13 décembre 2021

Amérique et Premières Nations

J’ai le plus grand respect pour les droits, les croyances et les coutumes des peuples autochtones, mais... Sans doute de façon atypique, j’ai été élevé dans une famille où leurs portraits ornaient les murs de notre maison, leurs récits avaient place dans notre bibliothèque et nous avions avec eux de fréquents échanges. Ma grand-mère a égayé notre enfance des souvenirs heureux qu’elle avait gardés de ses condisciples huronnes chez les Ursulines de Québec à la fin du 19e siècle. Mon père avait des amis aussi bien à l’Ancienne-Lorette près de Québec que dans la réserve de Tobin, à côté de notre village ancestral de Trois-Pistoles. Mon frère et moi avons partagé de courtes périodes de leur vie dans notre adolescence, lors d’emplois d’été dans les forêts de l’Abitibi et de la Côte Nord.
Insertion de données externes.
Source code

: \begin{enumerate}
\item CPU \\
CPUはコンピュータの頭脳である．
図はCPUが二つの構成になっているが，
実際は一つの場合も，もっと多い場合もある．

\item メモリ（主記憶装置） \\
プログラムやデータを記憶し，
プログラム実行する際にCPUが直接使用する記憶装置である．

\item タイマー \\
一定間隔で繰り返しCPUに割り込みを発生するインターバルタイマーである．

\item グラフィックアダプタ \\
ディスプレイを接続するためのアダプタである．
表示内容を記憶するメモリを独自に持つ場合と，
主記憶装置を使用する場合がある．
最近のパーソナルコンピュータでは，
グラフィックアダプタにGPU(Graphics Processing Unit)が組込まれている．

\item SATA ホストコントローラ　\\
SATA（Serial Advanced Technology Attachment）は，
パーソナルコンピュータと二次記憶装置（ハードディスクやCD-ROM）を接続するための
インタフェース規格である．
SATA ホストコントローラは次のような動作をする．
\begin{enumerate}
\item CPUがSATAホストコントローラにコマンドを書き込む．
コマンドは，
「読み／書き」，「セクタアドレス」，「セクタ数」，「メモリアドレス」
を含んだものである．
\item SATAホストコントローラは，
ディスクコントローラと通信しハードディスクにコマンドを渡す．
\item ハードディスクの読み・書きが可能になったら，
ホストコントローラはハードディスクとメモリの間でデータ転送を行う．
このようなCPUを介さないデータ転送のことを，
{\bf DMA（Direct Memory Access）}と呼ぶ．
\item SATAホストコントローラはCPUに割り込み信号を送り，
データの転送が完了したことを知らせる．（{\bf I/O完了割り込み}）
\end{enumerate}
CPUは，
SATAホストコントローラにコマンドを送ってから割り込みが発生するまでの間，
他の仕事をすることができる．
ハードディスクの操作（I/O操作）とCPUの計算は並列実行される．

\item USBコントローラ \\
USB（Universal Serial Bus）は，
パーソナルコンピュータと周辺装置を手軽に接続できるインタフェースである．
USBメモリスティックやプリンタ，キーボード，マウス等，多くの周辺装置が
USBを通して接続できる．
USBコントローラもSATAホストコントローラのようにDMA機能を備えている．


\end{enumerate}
C’est ce qui m’autorise et m’incite à exprimer une certaine inquiétude face à l’importance médiatique qu’ils prennent ces temps-ci. Oui, leurs griefs à l’égard de la majorité d’origine européenne sont valides et sérieux. Oui, ils ont droit à leur dignité et à leur différence. Mais à trop insister là-dessus sans faire la part des choses quant aux réalités planétaires du 21e siècle, cela risque d’avoir exactement l’effet contraire de ce qu’ils souhaitent et méritent. 

Soyons réalistes: jamais ils ne reprendront le contrôle de l’ensemble des immenses territoires qui étaient leurs avant notre arrivée en Amérique; jamais ils ne convaincront les majorités diversifiées d’immigrants qui les ont envahis d’adopter même partiellement leur vision ni leur manière de vivre. Et même s’ils le faisaient, cela n’aurait jamais l’amplitude nécessaire pour résoudre le problème de maintenir notre continent et notre planète dans l’état d’un environnement vivable et confortable pour l’immense multitude des populations qui l’occupent désormais; sans d’énormes compromis avec leur tradition, le résultat serait catastrophique aussi bien pour eux que pour le reste du monde.
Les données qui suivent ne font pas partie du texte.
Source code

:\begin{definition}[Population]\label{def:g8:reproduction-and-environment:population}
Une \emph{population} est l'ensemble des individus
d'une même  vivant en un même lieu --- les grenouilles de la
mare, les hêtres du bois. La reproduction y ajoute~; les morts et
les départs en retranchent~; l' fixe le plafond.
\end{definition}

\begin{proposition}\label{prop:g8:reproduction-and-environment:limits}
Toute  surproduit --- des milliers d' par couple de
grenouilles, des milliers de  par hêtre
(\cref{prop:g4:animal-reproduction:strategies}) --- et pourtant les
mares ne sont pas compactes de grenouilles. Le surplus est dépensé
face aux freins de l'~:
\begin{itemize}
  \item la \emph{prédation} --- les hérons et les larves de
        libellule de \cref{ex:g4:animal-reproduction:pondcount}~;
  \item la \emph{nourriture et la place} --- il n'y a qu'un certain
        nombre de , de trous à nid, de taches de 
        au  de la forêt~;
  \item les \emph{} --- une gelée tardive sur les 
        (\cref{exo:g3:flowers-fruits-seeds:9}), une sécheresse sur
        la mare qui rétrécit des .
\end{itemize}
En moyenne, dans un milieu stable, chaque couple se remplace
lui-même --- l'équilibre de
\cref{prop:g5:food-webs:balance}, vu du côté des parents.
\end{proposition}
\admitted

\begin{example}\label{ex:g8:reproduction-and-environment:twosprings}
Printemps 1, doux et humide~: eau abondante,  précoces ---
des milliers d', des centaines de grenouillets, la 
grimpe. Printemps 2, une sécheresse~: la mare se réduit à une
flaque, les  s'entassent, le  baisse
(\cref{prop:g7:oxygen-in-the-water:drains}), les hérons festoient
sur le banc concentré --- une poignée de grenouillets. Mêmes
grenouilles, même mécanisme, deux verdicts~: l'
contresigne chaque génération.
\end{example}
Ils ont donc le choix entre trouver un tel compromis et un inévitable refoulement dans des ghettos sans doute plus confortables, mais aussi contraignants que leurs actuelles «réserves» canadiennes et américaines et leur statut très inconfortable dans la plus grande partie de l’Amérique latine. Or, d’une part la fenêtre pour exercer ce choix est réduite: dès que les pressions de l’actualité les occulteront de l’avant-scène des médias (ce qui se produira inévitablement), ils n’auront plus guère de force de négociation face à des majorités qui controlent les leviers politiques et financiers et dont les préoccupations quotidiennes sont bien éloignées  des leurs. Et d’autre part, qui d’autre qu’eux, sauf une minorité d’écologistes convaincus mais sans réel pouvoir décisionnel, peut élaborer une formule à cheval entre leur tradition et notre modernité et mener les négociations qui auront la moindre chance de la mettre en oeuvre?

D’où mon inquiétude.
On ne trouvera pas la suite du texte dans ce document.